As for Google, we can definitively say that they have more to protect here, and so far, their response has been non-existent. They are perhaps borrowing the strategy from a toddler's game of hide-and-seek and sticking firm to the belief that if they close their eyes and stand real still, they'll go unnoticed - even if they're standing in the middle of an empty room. It seems to be working, for now, but one has to wonder if fighting data regulators alongside antitrust investigators will spread them a bit thin. In any case, the benefit today is that parties relying on Google Advertising do not need to make any changes, even if targeting iOS users.
The Prompt
In its first iteration, "The Prompt" aims to make users aware of how pervasive background tracking is within apps and give them a choice to opt-out. This option is only presented to users when using applications installed through the App Store and does not directly affect the mobile web. Partly because IDFA's are not typically available in web contexts on iOS and partly because a superior technology for consent already exists in that ecosystem. You know - those cookie banners you come across on each site you visit, that you totally read in full and use to make informed decisions about your privacy.

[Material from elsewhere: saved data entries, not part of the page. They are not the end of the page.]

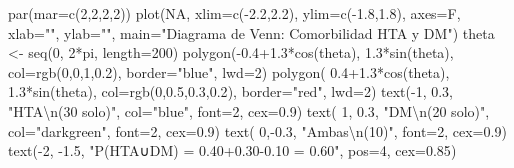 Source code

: \documentclass[
  letterpaper,
  DIV=11,
  numbers=noendperiod]{scrartcl}
\newenvironment{Shaded}{\begin{snugshade}}{\end{snugshade}}
\newcommand{\AttributeTok}[1]{\textcolor[rgb]{0.40,0.45,0.13}{#1}}
\newcommand{\ConstantTok}[1]{\textcolor[rgb]{0.56,0.35,0.01}{#1}}
\newcommand{\DecValTok}[1]{\textcolor[rgb]{0.68,0.00,0.00}{#1}}
\newcommand{\FloatTok}[1]{\textcolor[rgb]{0.68,0.00,0.00}{#1}}
\newcommand{\FunctionTok}[1]{\textcolor[rgb]{0.28,0.35,0.67}{#1}}
\newcommand{\NormalTok}[1]{\textcolor[rgb]{0.00,0.23,0.31}{#1}}
\newcommand{\OtherTok}[1]{\textcolor[rgb]{0.00,0.23,0.31}{#1}}
\newcommand{\SpecialCharTok}[1]{\textcolor[rgb]{0.37,0.37,0.37}{#1}}
\newcommand{\StringTok}[1]{\textcolor[rgb]{0.13,0.47,0.30}{#1}}
\begin{document}
\begin{Shaded}
\begin{Highlighting}[]
\FunctionTok{par}\NormalTok{(}\AttributeTok{mar=}\FunctionTok{c}\NormalTok{(}\DecValTok{2}\NormalTok{,}\DecValTok{2}\NormalTok{,}\DecValTok{2}\NormalTok{,}\DecValTok{2}\NormalTok{))}
\FunctionTok{plot}\NormalTok{(}\ConstantTok{NA}\NormalTok{, }\AttributeTok{xlim=}\FunctionTok{c}\NormalTok{(}\SpecialCharTok{{-}}\FloatTok{2.2}\NormalTok{,}\FloatTok{2.2}\NormalTok{), }\AttributeTok{ylim=}\FunctionTok{c}\NormalTok{(}\SpecialCharTok{{-}}\FloatTok{1.8}\NormalTok{,}\FloatTok{1.8}\NormalTok{), }\AttributeTok{axes=}\NormalTok{F, }\AttributeTok{xlab=}\StringTok{""}\NormalTok{, }\AttributeTok{ylab=}\StringTok{""}\NormalTok{,}
     \AttributeTok{main=}\StringTok{"Diagrama de Venn: Comorbilidad HTA y DM"}\NormalTok{)}
\NormalTok{theta }\OtherTok{\textless{}{-}} \FunctionTok{seq}\NormalTok{(}\DecValTok{0}\NormalTok{, }\DecValTok{2}\SpecialCharTok{*}\NormalTok{pi, }\AttributeTok{length=}\DecValTok{200}\NormalTok{)}
\FunctionTok{polygon}\NormalTok{(}\SpecialCharTok{{-}}\FloatTok{0.4+1.3}\SpecialCharTok{*}\FunctionTok{cos}\NormalTok{(theta), }\FloatTok{1.3}\SpecialCharTok{*}\FunctionTok{sin}\NormalTok{(theta), }\AttributeTok{col=}\FunctionTok{rgb}\NormalTok{(}\DecValTok{0}\NormalTok{,}\DecValTok{0}\NormalTok{,}\DecValTok{1}\NormalTok{,}\FloatTok{0.2}\NormalTok{), }\AttributeTok{border=}\StringTok{"blue"}\NormalTok{, }\AttributeTok{lwd=}\DecValTok{2}\NormalTok{)}
\FunctionTok{polygon}\NormalTok{( }\FloatTok{0.4+1.3}\SpecialCharTok{*}\FunctionTok{cos}\NormalTok{(theta), }\FloatTok{1.3}\SpecialCharTok{*}\FunctionTok{sin}\NormalTok{(theta), }\AttributeTok{col=}\FunctionTok{rgb}\NormalTok{(}\DecValTok{0}\NormalTok{,}\FloatTok{0.5}\NormalTok{,}\FloatTok{0.3}\NormalTok{,}\FloatTok{0.2}\NormalTok{), }\AttributeTok{border=}\StringTok{"red"}\NormalTok{, }\AttributeTok{lwd=}\DecValTok{2}\NormalTok{)}
\FunctionTok{text}\NormalTok{(}\SpecialCharTok{{-}}\DecValTok{1}\NormalTok{, }\FloatTok{0.3}\NormalTok{, }\StringTok{"HTA}\SpecialCharTok{\textbackslash{}n}\StringTok{(30 solo)"}\NormalTok{, }\AttributeTok{col=}\StringTok{"blue"}\NormalTok{, }\AttributeTok{font=}\DecValTok{2}\NormalTok{, }\AttributeTok{cex=}\FloatTok{0.9}\NormalTok{)}
\FunctionTok{text}\NormalTok{( }\DecValTok{1}\NormalTok{, }\FloatTok{0.3}\NormalTok{, }\StringTok{"DM}\SpecialCharTok{\textbackslash{}n}\StringTok{(20 solo)"}\NormalTok{, }\AttributeTok{col=}\StringTok{"darkgreen"}\NormalTok{, }\AttributeTok{font=}\DecValTok{2}\NormalTok{, }\AttributeTok{cex=}\FloatTok{0.9}\NormalTok{)}
\FunctionTok{text}\NormalTok{( }\DecValTok{0}\NormalTok{,}\SpecialCharTok{{-}}\FloatTok{0.3}\NormalTok{, }\StringTok{"Ambas}\SpecialCharTok{\textbackslash{}n}\StringTok{(10)"}\NormalTok{, }\AttributeTok{font=}\DecValTok{2}\NormalTok{, }\AttributeTok{cex=}\FloatTok{0.9}\NormalTok{)}
\FunctionTok{text}\NormalTok{(}\SpecialCharTok{{-}}\DecValTok{2}\NormalTok{, }\SpecialCharTok{{-}}\FloatTok{1.5}\NormalTok{, }\StringTok{"P(HTA∪DM) = 0.40+0.30{-}0.10 = 0.60"}\NormalTok{, }\AttributeTok{pos=}\DecValTok{4}\NormalTok{, }\AttributeTok{cex=}\FloatTok{0.85}\NormalTok{)}
\end{Highlighting}
\end{Shaded}
\end{document}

A users' decision to opt-in to AppTrackingTransparency is a decision to maintain the status quo, and these individuals will earn the right to continue their blissful ignorance. Should a user decide data collection is not acceptable and opt-out, well, they will be enrolled in part two of Apple's outlined changes. Any 3rd parties that an App wants to share data with will have to collect it through SKAdNetwork - the implications of which I'll discuss in a minute.

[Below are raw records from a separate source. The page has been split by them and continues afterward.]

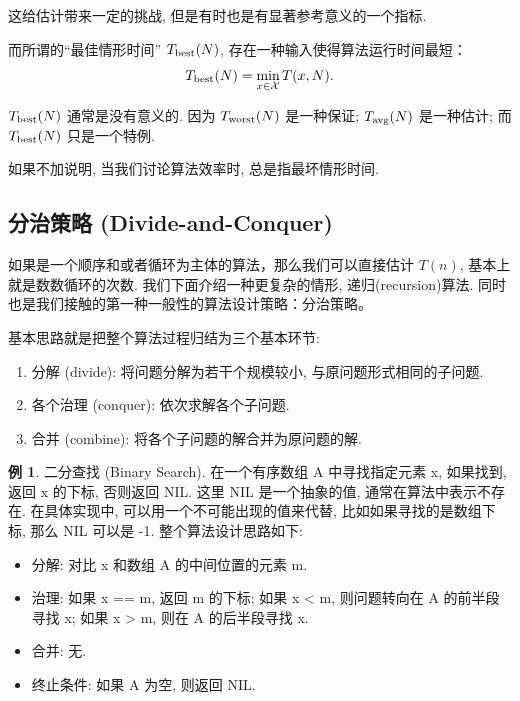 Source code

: \documentclass[a4paper]{ctexart}
\theoremstyle{definition}
\theoremstyle{definition}
\newtheorem{example}{例}[section]
\begin{document}
这给估计带来一定的挑战,
但是有时也是有显著参考意义的一个指标.

而所谓的``最佳情形时间'' $T_{\rm best}(N)$, 存在一种输入使得算法运行时间最短：
$$
T_{\rm best}(N) = \min_{x \in \mathcal{X}} T(x, N).
$$

$T_{\rm best}(N)$ 通常是没有意义的. 因为 $T_{\rm worst} (N)$ 是一种保证; $T_{\rm avg} (N)$ 是一种估计; 而
$T_{\rm best}(N)$ 只是一个特例.

如果不加说明, 当我们讨论算法效率时, 总是指最坏情形时间.

\subsection{分治策略 (Divide-and-Conquer)}

如果是一个顺序和或者循环为主体的算法，那么我们可以直接估计 $T(n)$, 基本上就是数数循环的次数.
我们下面介绍一种更复杂的情形, 递归(recursion)算法. 同时也是我们接触的第一种一般性的算法设计策略：分治策略。

基本思路就是把整个算法过程归结为三个基本环节: 
\begin{enumerate}
  \item 分解 (divide): 将问题分解为若干个规模较小, 与原问题形式相同的子问题.
  \item 各个治理 (conquer): 依次求解各个子问题.
  \item 合并 (combine): 将各个子问题的解合并为原问题的解.
\end{enumerate}

\begin{example}
  二分查找 (Binary Search). 在一个有序数组 A 中寻找指定元素 x, 如果找到, 返回 x 的下标, 否则返回 NIL. 这里 NIL 是一个抽象的值, 
  通常在算法中表示不存在. 在具体实现中, 可以用一个不可能出现的值来代替, 比如如果寻找的是数组下标, 那么 NIL 可以是 -1. 整个算法设计思路如下: 
  \begin{itemize}
    \item 分解: 对比 x 和数组 A 的中间位置的元素 m.
    \item 治理: 如果 x == m, 返回 m 的下标; 如果 x < m, 则问题转向在 A 的前半段寻找 x; 如果 x > m, 则在 A 的后半段寻找 x.
    \item 合并: 无.
    \item 终止条件: 如果 A 为空, 则返回 NIL. 
  \end{itemize}
\end{example}
\end{document}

Any App that collects user data (IDFA or not) outside SKAdNetwork after a user has opted-out shall be met with a swift removal from the App Store - likely permanently. What Apple stresses further is that it does not matter if this data collection was done knowingly in 1st party code or accidentally through an included 3rd party SDK. An App Publisher takes full responsibility for the application that they release. (We do not use a native SDK, your work with us is not a point of concern here.)
The actual opt-in rates will vary from App to App, and gurus and consultants alike will surely sell companies one weird trick to further influence user behaviour to opt-in. Still, we can probably safely conclude that opt-out will be the majority decision. None of this should be a direct concern, though, as you are likely a Buy-Side market participant and have no influence over the Apps that run your ads. It's the App makers and Mobile Ad Networks that need to make changes here. As a mere participant, any desires you have to hold the line and cling on to data and practices from yesteryear are irrelevant. Publishers have no choice but to make the necessary changes, and you will have no choice but to adapt or die.
SKAdNetwork
As the name might imply, Apple's new framework, known as SKAdNetwork, mostly applies to Ad Networks (Facebook, Twitter); however, Mobile Measurement Partners and Analytics Providers (Appsflyer, Adjust) might also need to adopt it if they help facilitate ad optimization or personalization.

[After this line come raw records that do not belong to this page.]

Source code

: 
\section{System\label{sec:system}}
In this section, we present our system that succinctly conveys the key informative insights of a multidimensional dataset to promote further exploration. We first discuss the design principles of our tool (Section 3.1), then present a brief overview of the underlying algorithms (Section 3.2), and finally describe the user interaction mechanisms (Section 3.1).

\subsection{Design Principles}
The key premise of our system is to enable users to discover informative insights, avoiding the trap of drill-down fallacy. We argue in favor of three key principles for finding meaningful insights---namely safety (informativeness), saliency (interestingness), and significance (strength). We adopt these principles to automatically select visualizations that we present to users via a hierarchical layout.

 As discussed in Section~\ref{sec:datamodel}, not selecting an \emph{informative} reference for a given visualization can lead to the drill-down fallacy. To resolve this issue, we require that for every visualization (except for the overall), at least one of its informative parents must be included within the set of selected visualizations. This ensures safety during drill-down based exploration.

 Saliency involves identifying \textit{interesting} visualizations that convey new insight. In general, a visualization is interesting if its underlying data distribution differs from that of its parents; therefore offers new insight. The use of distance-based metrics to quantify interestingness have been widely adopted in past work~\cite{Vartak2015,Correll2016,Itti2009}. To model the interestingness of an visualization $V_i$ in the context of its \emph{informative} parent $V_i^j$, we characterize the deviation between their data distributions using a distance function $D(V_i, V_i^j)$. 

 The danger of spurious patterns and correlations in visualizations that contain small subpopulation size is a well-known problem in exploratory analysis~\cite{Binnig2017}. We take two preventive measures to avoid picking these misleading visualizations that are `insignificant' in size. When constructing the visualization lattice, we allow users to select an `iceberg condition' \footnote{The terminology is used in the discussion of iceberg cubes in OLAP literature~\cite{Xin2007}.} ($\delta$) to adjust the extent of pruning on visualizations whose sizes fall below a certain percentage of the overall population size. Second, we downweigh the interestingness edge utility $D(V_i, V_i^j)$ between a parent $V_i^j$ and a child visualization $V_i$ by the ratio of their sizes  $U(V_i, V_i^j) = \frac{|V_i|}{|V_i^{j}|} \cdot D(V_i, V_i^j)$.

Pre iOS 14, it was commonplace for Networks and Measurement Providers to ship native SDKs to App makers. These libraries greatly simplify the implementation process for developers to monetize and were more or less free to consume as much user data as necessary in the background to achieve that.
To combat this practice, SkAdNetwork aims to build a secure measurement channel, removing direct access to user data, instead only allowing it to flow through Apple as an impartial 3rd party. Conceptually, it acts as a filter between publishers and users by clamping down on the information that can be shared between them - commonly referred to as "entropy." In simplest terms, entropy is a measure of how many forms a piece of data can have, measured in the fundamental building block of computers - bits. A bit may take on two states, 0 or 1, so a variable with an entropy of one bit may have two discrete values. In existing advertising, there is almost an unlimited amount of entropy available. Ad ids, campaign ids, click ids, UTM values, and more allow advertisers to associate nearly anything to a user. Apple would like to change that, requiring advertisers to use no more than six bits of entropy or exactly 64 distinct values. Whatever you want to associate with a user, you must accomplish inside those six bits. Most publishers have chosen to use this entropy to disambiguate ad campaigns and ad sets, removing the ability to measure things like creatives and ad placements.
You can still do a lot with six bits if you're crafty, like stitch together multiple events to encode a larger message in morse code. To prevent this hooliganism, Apple further bans 3rd parties from communicating with the users directly. Instead, all user data must first flow through Apple, who will filter and randomize the captured data before passing it along with a delay to ensure that it remains anonymous. The use of redirect domains would bypass this system, as they would be able to "see" the user in real-time, so those too shall go.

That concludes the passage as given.